PENN STUDENT: Well, speaking of innovative rationale, where did your constraints, your content constraints about, you know, the nautical voyage and so forth, come from?
BÖK: Okay, in the book, the five chapters have a thematic thread, which runs throughout the entire book. Every chapter has to allude to the art of writing. All the chapters have to describe a culinary banquet, a prurient debauch, pastoral tableaux, and a nautical voyage. These four scenarios are indicative of a vocabulary that’s common to all five vowels. It’s possible to say something erotic or culinary in theme in all the vowels cause they actually have that vocabulary common to all of them. So, I wanted there to be sort of thematic consistency across the entire book. I didn’t want it to be just five separate, individual stories that had no correlations with each other. I wanted there to be some sort of thematic parallelism, and it just so happened that these were the lexicons that were common to the five vowels. So, included them in the story.

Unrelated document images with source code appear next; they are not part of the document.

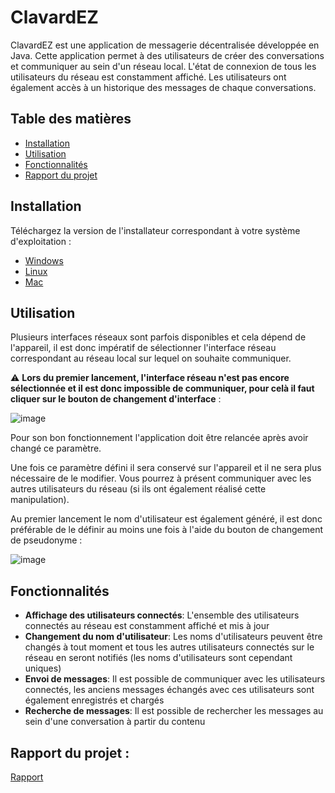 # ClavardEZ

ClavardEZ est une application de messagerie décentralisée développée en Java. Cette application permet à des utilisateurs de créer des conversations et communiquer au sein d'un réseau local. L'état de connexion de tous les utilisateurs du réseau est constamment affiché. Les utilisateurs ont également accès à un historique des messages de chaque conversations.

## Table des matières

* [Installation](#installation)
* [Utilisation](#utilisation)
* [Fonctionnalités](#fonctionnalités)
* [Rapport du projet](#rapport-du-projet)

## Installation

Téléchargez la version de l'installateur correspondant à votre système d'exploitation :

- [Windows](https://github.com/ClavardEZ/ProjetClavardage/releases/download/latest/ClavardEZ-1.0.0.exe)
- [Linux](https://github.com/ClavardEZ/ProjetClavardage/releases/download/latest/ClavardEZ-1.0.0.deb)
- [Mac](https://github.com/ClavardEZ/ProjetClavardage/releases/download/latest/ClavardEZ-1.0.0.dmg)

## Utilisation

Plusieurs interfaces réseaux sont parfois disponibles et cela dépend de l'appareil, il est donc impératif de sélectionner l'interface réseau correspondant au réseau local sur lequel on souhaite communiquer.

:warning: **Lors du premier lancement, l'interface réseau n'est pas encore sélectionnée et il est donc impossible de communiquer, pour celà il faut cliquer sur le bouton de changement d'interface** :

![image](https://user-images.githubusercontent.com/43877845/151611872-6e663501-7c16-473b-8281-a2992cbdbe24.png)

Pour son bon fonctionnement l'application doit être relancée après avoir changé ce paramètre.

Une fois ce paramètre défini il sera conservé sur l'appareil et il ne sera plus nécessaire de le modifier. Vous pourrez à présent communiquer avec les autres utilisateurs du réseau (si ils ont également réalisé cette manipulation).

Au premier lancement le nom d'utilisateur est également généré, il est donc préférable de le définir au moins une fois à l'aide du bouton de changement de pseudonyme :

![image](https://user-images.githubusercontent.com/43877845/151612861-482a437d-031e-487d-b2e0-57c667de946e.png)

## Fonctionnalités

- **Affichage des utilisateurs connectés**: L'ensemble des utilisateurs connectés au réseau est constamment affiché et mis à jour
- **Changement du nom d'utilisateur**: Les noms d'utilisateurs peuvent être changés à tout moment et tous les autres utilisateurs connectés sur le réseau en seront notifiés (les noms d'utilisateurs sont cependant uniques)
- **Envoi de messages**: Il est possible de communiquer avec les utilisateurs connectés, les anciens messages échangés avec ces utilisateurs sont également enregistrés et chargés
- **Recherche de messages**: Il est possible de rechercher les messages au sein d'une conversation à partir du contenu

## Rapport du projet :

[Rapport](https://github.com/ClavardEZ/ProjetClavardage/files/7961560/Rapport.pdf)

Now, coincidentally, those four scenarios are, in fact, the kinds of scenarios you typically see in Greek epic poetry. And, for me, the word eunoia, which is originally from Greek, means quite literally “good-will”—it was a term coined by Aristotle to describe the frame of mind that you have to be in in order to make a friend—it seems to me it reflects a kind of neo-classical set of values about beautiful thinking. And certainly, there is a kind of classical story in there. The re-telling of the Iliad in chapter E, I think, alludes, in fact, to these kinds of four scenarios, which are common to a classical form of story telling. You would find these scenes in that.
PENN STUDENT: So, did the classical idea come first, because when I read the nautical voyage, it reminded me of, sort of, epic, the epic tradition? So, did the research for what was common come first, or sort of a homage to the classical traditions?
BÖK: It’s all a side effect of the actual vocabulary itself. It wasn’t as though I planned to write about these four scenarios. The vocabulary determined, in effect, what it was possible for me to say, and I simply said it. It just so happens that, I think, coincidentally, they are easily integrated into this rationale, this explanation, you know, that it has something to do with, I think, a kind of neo-classical, kind of Apollonian rigor or, you know, aesthetic value that I think the Greeks exemplify.
PENN STUDENT: Okay, my final question: have you ever thought of joining an acapella group?
BÖK: No, I don’t think so. I don’t think I would join an acapella group. I’m too much of an auteur.
I have no vocal training. I’m not a musician.
BERNSTEIN: You know, I always thought Eunoia was what people said about poetry like ours: You annoy-a me.
BÖK: That’s right, that’s right. That was the standard joke my friends when the book was out wearing its welcome, people would describe it as Annoy-you, or, better yet, Ennui.
PennSound's Maggie O'Sullivan page includes a recording of a discussion with Penn students in Charles Bernstein's "studio 111" seminar. Michael Nardone has transcribed the session now and here is a portion:
PENN STUDENT: Thank you for your close reading, Ms. O’Sullivan. I was wondering if you could describe the relationship between performing your work and writing it.
O’SULLIVAN: Well, it depends on, every situation is different. Performing it is another opportunity to re-engage with the text at different levels, and another opportunity to negotiate the text on the page.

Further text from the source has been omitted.